Filter the entries for the string "detect". Copy each line that has it.
# # # #
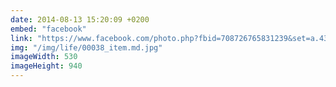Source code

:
 ```yaml
---
date: 2014-08-13 15:20:09 +0200
embed: "facebook"
link: "https://www.facebook.com/photo.php?fbid=708726765831239&set=a.434824216554830.89303.100000817666251&type=3&theater"
img: "/img/life/00038_item.md.jpg"
imageWidth: 530
imageHeight: 940
---
```


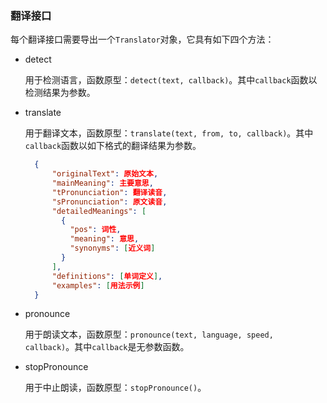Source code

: ### 翻译接口

每个翻译接口需要导出一个`Translator`对象，它具有如下四个方法：

* detect

  用于检测语言，函数原型：`detect(text, callback)`。其中`callback`函数以检测结果为参数。

* translate

  用于翻译文本，函数原型：`translate(text, from, to, callback)`。其中`callback`函数以如下格式的翻译结果为参数。

  ```json
    {
        "originalText": 原始文本,
        "mainMeaning": 主要意思,
        "tPronunciation": 翻译读音,
        "sPronunciation": 原文读音,
        "detailedMeanings": [
          {
            "pos": 词性,
            "meaning": 意思,
            "synonyms": [近义词]
          }
        ],
        "definitions": [单词定义],
        "examples": [用法示例]
    }
  ```

* pronounce

  用于朗读文本，函数原型：`pronounce(text, language, speed, callback)`。其中`callback`是无参数函数。

* stopPronounce

  用于中止朗读，函数原型：`stopPronounce()`。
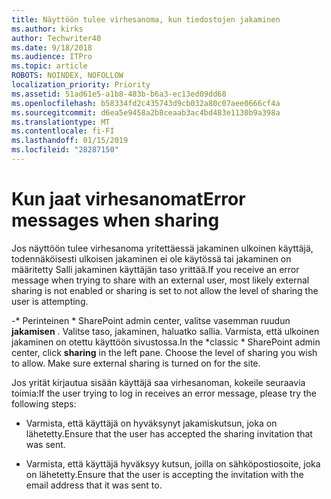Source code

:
 ```yaml
---
title: Näyttöön tulee virhesanoma, kun tiedostojen jakaminen
ms.author: kirks
author: Techwriter40
ms.date: 9/18/2018
ms.audience: ITPro
ms.topic: article
ROBOTS: NOINDEX, NOFOLLOW
localization_priority: Priority
ms.assetid: 51ad61e5-a1b8-483b-b6a3-ec13ed09dd68
ms.openlocfilehash: b58334fd2c435743d9cb032a80c07aee0666cf4a
ms.sourcegitcommit: d6ea5e9458a2b8ceaab3ac4bd483e1130b9a398a
ms.translationtype: MT
ms.contentlocale: fi-FI
ms.lasthandoff: 01/15/2019
ms.locfileid: "28287150"
---
```

# <a name="error-messages-when-sharing"></a><span data-ttu-id="b658a-102">Kun jaat virhesanomat</span><span class="sxs-lookup"><span data-stu-id="b658a-102">Error messages when sharing</span></span>

<span data-ttu-id="b658a-103">Jos näyttöön tulee virhesanoma yritettäessä jakaminen ulkoinen käyttäjä, todennäköisesti ulkoisen jakaminen ei ole käytössä tai jakaminen on määritetty Salli jakaminen käyttäjän taso yrittää.</span><span class="sxs-lookup"><span data-stu-id="b658a-103">If you receive an error message when trying to share with an external user, most likely external sharing is not enabled or sharing is set to not allow the level of sharing the user is attempting.</span></span>
  
<span data-ttu-id="b658a-p101">-\* Perinteinen \* SharePoint admin center, valitse vasemman ruudun **jakamisen** . Valitse taso, jakaminen, haluatko sallia. Varmista, että ulkoinen jakaminen on otettu käyttöön sivustossa.</span><span class="sxs-lookup"><span data-stu-id="b658a-p101">In the  \*classic \* SharePoint admin center, click **sharing** in the left pane. Choose the level of sharing you wish to allow. Make sure external sharing is turned on for the site.</span></span> 
  
<span data-ttu-id="b658a-107">Jos yrität kirjautua sisään käyttäjä saa virhesanoman, kokeile seuraavia toimia:</span><span class="sxs-lookup"><span data-stu-id="b658a-107">If the user trying to log in receives an error message, please try the following steps:</span></span>
  
- <span data-ttu-id="b658a-108">Varmista, että käyttäjä on hyväksynyt jakamiskutsun, joka on lähetetty.</span><span class="sxs-lookup"><span data-stu-id="b658a-108">Ensure that the user has accepted the sharing invitation that was sent.</span></span>
    
- <span data-ttu-id="b658a-109">Varmista, että käyttäjä hyväksyy kutsun, joilla on sähköpostiosoite, joka on lähetetty.</span><span class="sxs-lookup"><span data-stu-id="b658a-109">Ensure that the user is accepting the invitation with the email address that it was sent to.</span></span>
# # # #
◆ Answer space:
* detect
  用于检测语言，函数原型：`detect(text, callback)`。其中`callback`函数以检测结果为参数。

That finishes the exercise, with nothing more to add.